* WHAT IS BEING ASKED *
Without any of its pictures, the listing below should be output exactly.

* EXCERPTED RECORDS *

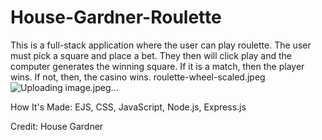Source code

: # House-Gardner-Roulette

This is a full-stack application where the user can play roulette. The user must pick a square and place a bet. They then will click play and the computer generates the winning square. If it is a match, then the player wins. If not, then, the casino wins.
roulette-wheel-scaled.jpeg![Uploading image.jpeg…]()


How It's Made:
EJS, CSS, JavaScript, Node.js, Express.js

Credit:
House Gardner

* OUTPUT *
Source code

: # House-Gardner-Roulette

This is a full-stack application where the user can play roulette. The user must pick a square and place a bet. They then will click play and the computer generates the winning square. If it is a match, then the player wins. If not, then, the casino wins.
roulette-wheel-scaled.jpeg![Uploading image.jpeg…]()


How It's Made:
EJS, CSS, JavaScript, Node.js, Express.js

Credit:
House Gardner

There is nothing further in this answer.